§ **ACTION ITEM**: Below are some records; return each one exactly.

Stored data:
☆ ☆ ☆ ☆ ☆ ☆ ☆
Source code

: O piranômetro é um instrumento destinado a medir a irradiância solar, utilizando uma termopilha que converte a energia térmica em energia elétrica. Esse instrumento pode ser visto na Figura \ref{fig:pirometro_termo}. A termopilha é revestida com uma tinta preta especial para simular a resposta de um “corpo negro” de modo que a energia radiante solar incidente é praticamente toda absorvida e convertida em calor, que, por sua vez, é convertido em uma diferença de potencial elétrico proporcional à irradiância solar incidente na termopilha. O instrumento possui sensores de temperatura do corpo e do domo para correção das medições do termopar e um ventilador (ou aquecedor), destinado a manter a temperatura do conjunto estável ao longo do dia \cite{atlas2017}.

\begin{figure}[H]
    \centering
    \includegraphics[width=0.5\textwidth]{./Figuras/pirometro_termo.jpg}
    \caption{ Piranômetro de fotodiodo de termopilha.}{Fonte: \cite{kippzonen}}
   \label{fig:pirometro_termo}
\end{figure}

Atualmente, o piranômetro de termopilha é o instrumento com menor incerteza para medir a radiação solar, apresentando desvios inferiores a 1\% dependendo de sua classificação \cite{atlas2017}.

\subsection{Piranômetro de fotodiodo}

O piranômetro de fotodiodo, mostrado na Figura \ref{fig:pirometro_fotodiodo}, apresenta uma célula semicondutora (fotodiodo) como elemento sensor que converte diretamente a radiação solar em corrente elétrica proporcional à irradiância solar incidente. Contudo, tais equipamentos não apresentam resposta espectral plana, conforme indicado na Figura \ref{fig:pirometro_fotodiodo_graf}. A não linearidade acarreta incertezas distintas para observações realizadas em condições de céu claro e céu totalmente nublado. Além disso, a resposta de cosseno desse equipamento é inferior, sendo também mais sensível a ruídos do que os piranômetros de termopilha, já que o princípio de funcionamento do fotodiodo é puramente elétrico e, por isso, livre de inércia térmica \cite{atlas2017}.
☆ ☆ ☆ ☆ ☆ ☆ ☆
§ **THE COMPLETED TASK**:
Source code

: O piranômetro é um instrumento destinado a medir a irradiância solar, utilizando uma termopilha que converte a energia térmica em energia elétrica. Esse instrumento pode ser visto na Figura \ref{fig:pirometro_termo}. A termopilha é revestida com uma tinta preta especial para simular a resposta de um “corpo negro” de modo que a energia radiante solar incidente é praticamente toda absorvida e convertida em calor, que, por sua vez, é convertido em uma diferença de potencial elétrico proporcional à irradiância solar incidente na termopilha. O instrumento possui sensores de temperatura do corpo e do domo para correção das medições do termopar e um ventilador (ou aquecedor), destinado a manter a temperatura do conjunto estável ao longo do dia \cite{atlas2017}.

\begin{figure}[H]
    \centering
    \includegraphics[width=0.5\textwidth]{./Figuras/pirometro_termo.jpg}
    \caption{ Piranômetro de fotodiodo de termopilha.}{Fonte: \cite{kippzonen}}
   \label{fig:pirometro_termo}
\end{figure}

Atualmente, o piranômetro de termopilha é o instrumento com menor incerteza para medir a radiação solar, apresentando desvios inferiores a 1\% dependendo de sua classificação \cite{atlas2017}.

\subsection{Piranômetro de fotodiodo}

O piranômetro de fotodiodo, mostrado na Figura \ref{fig:pirometro_fotodiodo}, apresenta uma célula semicondutora (fotodiodo) como elemento sensor que converte diretamente a radiação solar em corrente elétrica proporcional à irradiância solar incidente. Contudo, tais equipamentos não apresentam resposta espectral plana, conforme indicado na Figura \ref{fig:pirometro_fotodiodo_graf}. A não linearidade acarreta incertezas distintas para observações realizadas em condições de céu claro e céu totalmente nublado. Além disso, a resposta de cosseno desse equipamento é inferior, sendo também mais sensível a ruídos do que os piranômetros de termopilha, já que o princípio de funcionamento do fotodiodo é puramente elétrico e, por isso, livre de inércia térmica \cite{atlas2017}.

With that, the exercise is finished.